In fact, my current problem is that an important outlet for me,, isn’t particularly interested in non-dotNet/non-Visual Studio stuff. It’s always been an MS-sponsored site, but the previous editor (Esther Schindler) was willing to entertain anything she thought would drive eyes to the site. This isn’t to suggest that the current editor (Jeffrey Cogswell) is doing anything wrong–it’s entirely possible that the readership is only interested in MS stuff–but that I need to find more outlets.
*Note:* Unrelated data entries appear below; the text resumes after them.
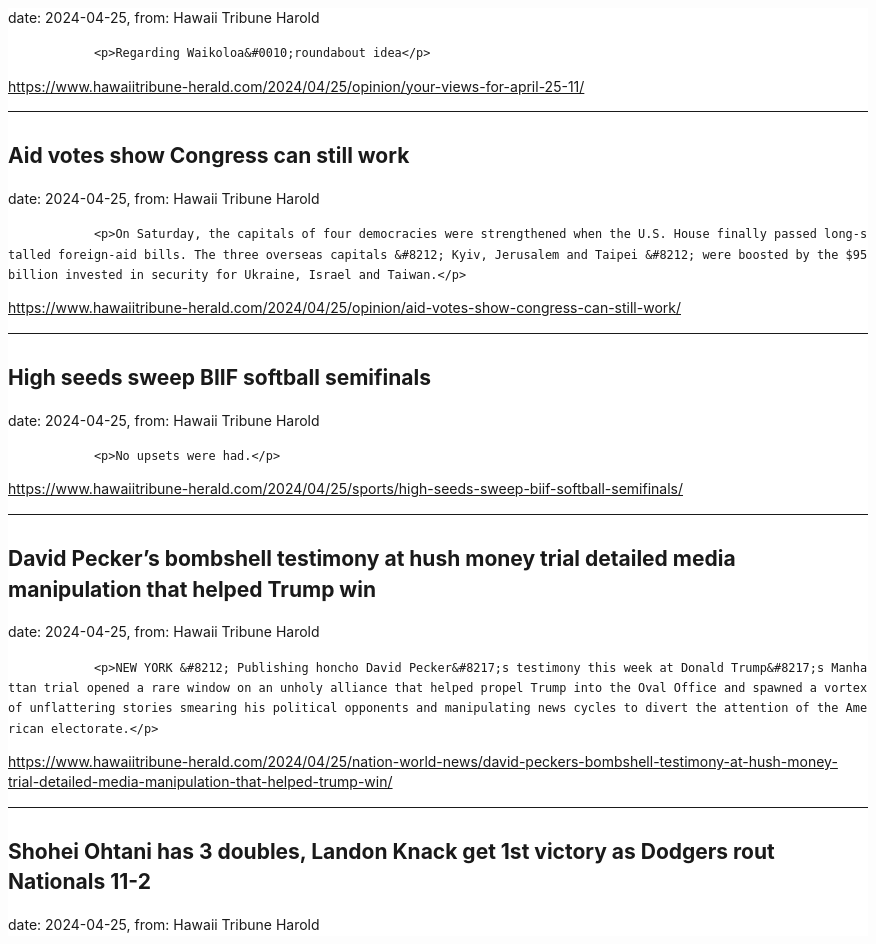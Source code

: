 date: 2024-04-25, from: Hawaii Tribune Harold


				<p>Regarding Waikoloa&#0010;roundabout idea</p>
			 

<https://www.hawaiitribune-herald.com/2024/04/25/opinion/your-views-for-april-25-11/>

---

## Aid votes show Congress can still work

date: 2024-04-25, from: Hawaii Tribune Harold


				<p>On Saturday, the capitals of four democracies were strengthened when the U.S. House finally passed long-stalled foreign-aid bills. The three overseas capitals &#8212; Kyiv, Jerusalem and Taipei &#8212; were boosted by the $95 billion invested in security for Ukraine, Israel and Taiwan.</p>
			 

<https://www.hawaiitribune-herald.com/2024/04/25/opinion/aid-votes-show-congress-can-still-work/>

---

## High seeds sweep BIIF softball semifinals

date: 2024-04-25, from: Hawaii Tribune Harold


				<p>No upsets were had.</p>
			 

<https://www.hawaiitribune-herald.com/2024/04/25/sports/high-seeds-sweep-biif-softball-semifinals/>

---

## David Pecker’s bombshell testimony at hush money trial detailed media manipulation that helped Trump win

date: 2024-04-25, from: Hawaii Tribune Harold


				<p>NEW YORK &#8212; Publishing honcho David Pecker&#8217;s testimony this week at Donald Trump&#8217;s Manhattan trial opened a rare window on an unholy alliance that helped propel Trump into the Oval Office and spawned a vortex of unflattering stories smearing his political opponents and manipulating news cycles to divert the attention of the American electorate.</p>
			 

<https://www.hawaiitribune-herald.com/2024/04/25/nation-world-news/david-peckers-bombshell-testimony-at-hush-money-trial-detailed-media-manipulation-that-helped-trump-win/>

---

## Shohei Ohtani has 3 doubles, Landon Knack get 1st victory as Dodgers rout Nationals 11-2

date: 2024-04-25, from: Hawaii Tribune Harold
I’ve been considering starting my own online tech magazine, which probably isn’t very bright given the other projects I have going, but I miss the days of PC Techniques. I need reviews of software tools, but I love light-hearted writing and little projects that remind us why we got into the business to begin with.

In the meantime, I have a review in progress about Delphi-dotNet for DevSource.

New Link: Retromedia Forum

The Retromedia Forum is place where real filmmakers hang-out and discuss the craft and the business. Yeah, real low-budget filmmakers, but don’t be such a snob. These guys make more movies and do more business in a year than your average big-budget guy has done his entire life.

Seriously, Fred Olen Ray, who hosts the joint, is filming something like four films back-to-back, which I think is only going to last him till Thanksgiving.

New Link & Etc.

Re “& Etc.”, I love bi-lingual stuttering like “The La Brea Tar Pits” and “The Hoi Polloi”.

Added a link to “Loaded Questions”, which features Kelly Hewitt’s marvelous interviews with various authors. Kelly and I have run the Loaded Shelf and Kingdom RPG together for over three years.

I’m fooling with blogger’s templates and so far, I’m not terribly impressed. It seems eager to discard changes you make. (I realize the technical difficulties of changing from one template to another, mind you. But it all makes me want to develop my own software….)

Cable Box: “Oh, crap!”

We got a new cable box on Sunday.

First of all, you gotta give Time-Warner props for volunteering a guy to come out on Sunday. This was in response to a call I made Saturday morning at 2AM because the rain had knocked everything out (phone, ‘net, TV).

The guys doing support are actually pretty cool. Every now and again I get one who sounds incredibly bored, but mostly they’re grateful if you treat them like real human beings.

Anyway the new box is pretty slick, except that it’s not working. And for all the world, the little LED read-out looks like it says “OCRP”, which I immediately read as an “ORLY”-style “Oh, crap!”

It’s actually reading “OCAP” which apparently stands for “Open Cable Application Platform”. (Sight unseen, I have to wonder if that “O” there isn’t being abused.)

We’re currently in the stage of “Yeah, I liked the old one better” and this is not diminished by the recently discovered fact that it takes around 45 minutes to boot the damn thing. (Apparently, it can take less or more, the vagaries of which also do not build confidence.)

We replaced the old one because we had to reboot it daily (at least) to keep the video-on-demand working. We rebooted this one for the same reason and it never came back up. Let’s hope it’s not a daily thing.

I could sure use my Zodiac about now.